#07 - Minox B
スパイカメラとして有名なミノックス。映画やドラマなどにも登場します。ふつうに民生品なのでスパイ以外の人ももちろん使えますよ^ ^。
インプレッション
手のひらに楽々隠れる大きさ。それでいて2mから無限遠までの焦点距離設定が可能で、シャッター速度も1/2から1/1000まで調整可能、ファインダーは自動視差調整機能付きと凝った作りになっています。よくもまあこれだけの機構をこの小さなボディに詰め込んだものだ!(それを完全機械式で!)
ちなみにサイズは約 100 x 30 x 16 mm (突起部を除く)。
ボディはアルミ製。それでいて思ったよりも重みを感じます(実測100g弱)。この小さい筐体の中に精密機械がぎっしりと詰まっていることを感じます。
初代ミノックスが発売されたのが1936年(ラトビアのリガで作られていたので「リガ・ミノックス」)。その後戦争の混乱によりドイツに拠点を移し発展していきます。
わたしのは1958年発売のB型で、セレン光電池発電方式の露出計を内蔵したタイプです。1969年のC型は電子シャッターになりますがこのB型は完全機械式です。

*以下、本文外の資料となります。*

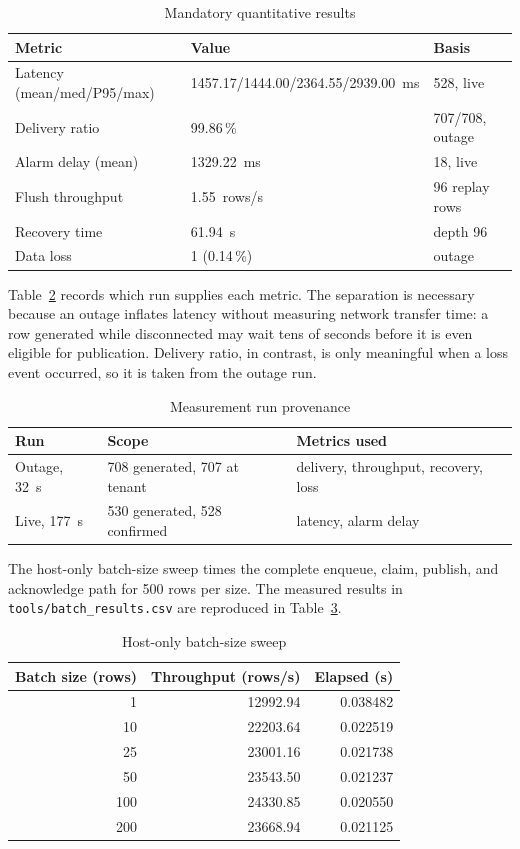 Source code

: \documentclass[conference]{IEEEtran}
\begin{document}
\begin{table}[t]
\caption{Mandatory quantitative results}
\label{tab:metrics}
\centering
\tiny
\begin{tabular}{@{}lll@{}}
\toprule
Metric & Value & Basis \\
\midrule
Latency (mean/med/P95/max) & 1457.17/1444.00/2364.55/2939.00~ms & 528, live \\
Delivery ratio & 99.86\,\% & 707/708, outage \\
Alarm delay (mean) & 1329.22~ms & 18, live \\
Flush throughput & 1.55~rows/s & 96 replay rows \\
Recovery time & 61.94~s & depth 96 \\
Data loss & 1 (0.14\,\%) & outage \\
\bottomrule
\end{tabular}
\end{table}

Table~\ref{tab:runs} records which run supplies each metric. The separation is
necessary because an outage inflates latency without measuring network transfer
time: a row generated while disconnected may wait tens of seconds before it is
even eligible for publication. Delivery ratio, in contrast, is only meaningful
when a loss event occurred, so it is taken from the outage run.

\begin{table}[t]
\caption{Measurement run provenance}
\label{tab:runs}
\centering
\scriptsize
\begin{tabular}{@{}lll@{}}
\toprule
Run & Scope & Metrics used \\
\midrule
Outage, 32~s & 708 generated, 707 at tenant & delivery, throughput, recovery, loss \\
Live, 177~s & 530 generated, 528 confirmed & latency, alarm delay \\
\bottomrule
\end{tabular}
\end{table}

The host-only batch-size sweep times the complete enqueue, claim, publish, and
acknowledge path for 500 rows per size. The measured results in
\texttt{tools/batch\_results.csv} are reproduced in Table~\ref{tab:batch}.

\begin{table}[t]
\caption{Host-only batch-size sweep}
\label{tab:batch}
\centering
\small
\begin{tabular}{@{}rrr@{}}
\toprule
Batch size (rows) & Throughput (rows/s) & Elapsed (s) \\
\midrule
1 & 12992.94 & 0.038482 \\
10 & 22203.64 & 0.022519 \\
25 & 23001.16 & 0.021738 \\
50 & 23543.50 & 0.021237 \\
100 & 24330.85 & 0.020550 \\
200 & 23668.94 & 0.021125 \\
\bottomrule
\end{tabular}
\end{table}
\end{document}
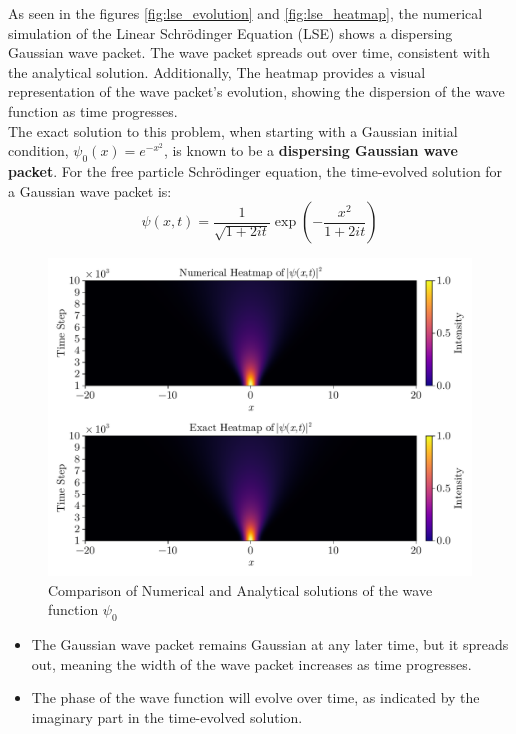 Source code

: \documentclass[8pt, a4paper, twocolumn]{article}
\begin{document}
As seen in the figures \ref{fig:lse_evolution} and \ref{fig:lse_heatmap}, the numerical simulation of the Linear Schrödinger Equation (LSE) shows
a dispersing Gaussian wave packet. The wave packet spreads out over time, consistent with the 
analytical solution. Additionally, The heatmap provides a visual representation of the wave packet's evolution,
showing the dispersion of the wave function as time progresses.\\

The exact solution to this problem, when starting with a Gaussian initial condition, $\psi_0(x) = e^{-x^2}$, 
is known to be a \textbf{dispersing Gaussian wave packet}. For the free particle Schrödinger equation, the 
time-evolved solution \cite{shankar2012principles} for a Gaussian wave packet is:
\begin{equation}
    \psi(x,t) = \frac{1}{\sqrt{1 + 2it}} \exp\left(- \frac{x^2}{1 + 2it}\right)
\end{equation}
\begin{figure}[h!]
	\centering
	\includegraphics[width=\linewidth]{../figs/lse_comparison_heatmap.pdf}
	\caption{Comparison of Numerical and Analytical solutions of the wave function $\psi_0$}
	\label{fig:lse_comparison_heatmap}
\end{figure}
\begin{itemize}
	\item The Gaussian wave packet remains Gaussian at any later time, but it spreads 
	out, meaning the width of the wave packet increases as time progresses.
	\item The phase of the wave function will evolve over time, as indicated by 
	the imaginary part in the time-evolved solution.
\end{itemize}
\end{document}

写真でフィルムカートリッジの左に円弧状の部分が見えますが、この部分を押し下げることでスライドを大きく開けてフィルム室にアクセスできるようになります。
ミノックスのフレームサイズは 8 X 11 mm 。面積比較で、35mm 版(24 x 36mm)の 1/9 弱。これだけの面積で満足のいく画質を得るために、光学系もしっかりと作られている、のだろうと思います。
祖父からこのミノックスを譲り受けた頃は、ミノックス用フィルムはふつうに流通していましたので、頻度こそ少ないですがふつうに使っていました。でもこの頃わたしは単なる親バカ写真家でしたので、カメラやフィルムによる写りの違いなどということにはまるで無頓着。
作例もなく、写りの言及もできずすいません!
A4サイズの大きさであれば約50cmの距離で写すことができます。専用チェーンに距離の目安を示す印がついていますので、これを参考に距離を設定できる優れものです。
おわりに
Minox B は機械式カメラなのでカメラとしてはまだまだ壊れることもなく動いてくれます。でも残念なことに、フィルム入手や現像サービスなどを考えると、気軽に運用することはどんどん難しくなってきています。
もうわたしがこのカメラを使うことはないだろうな、そう思うと少しさみしい気分になります。
「道具(カメラ)は使わなければ意味がない」?
でも「使えなくなった(使わなくなった)このカメラに価値はない」という訳ではないと思っています。このカメラには人々の創意工夫が詰まっていて、このカメラにはその創意工夫の記憶としての価値があると感じています。
あれ? なんかややこしいことを書きはじめてしまいましたが、このカメラ、メカ好きのわたしにとって触っているだけでワクワクするカメラです!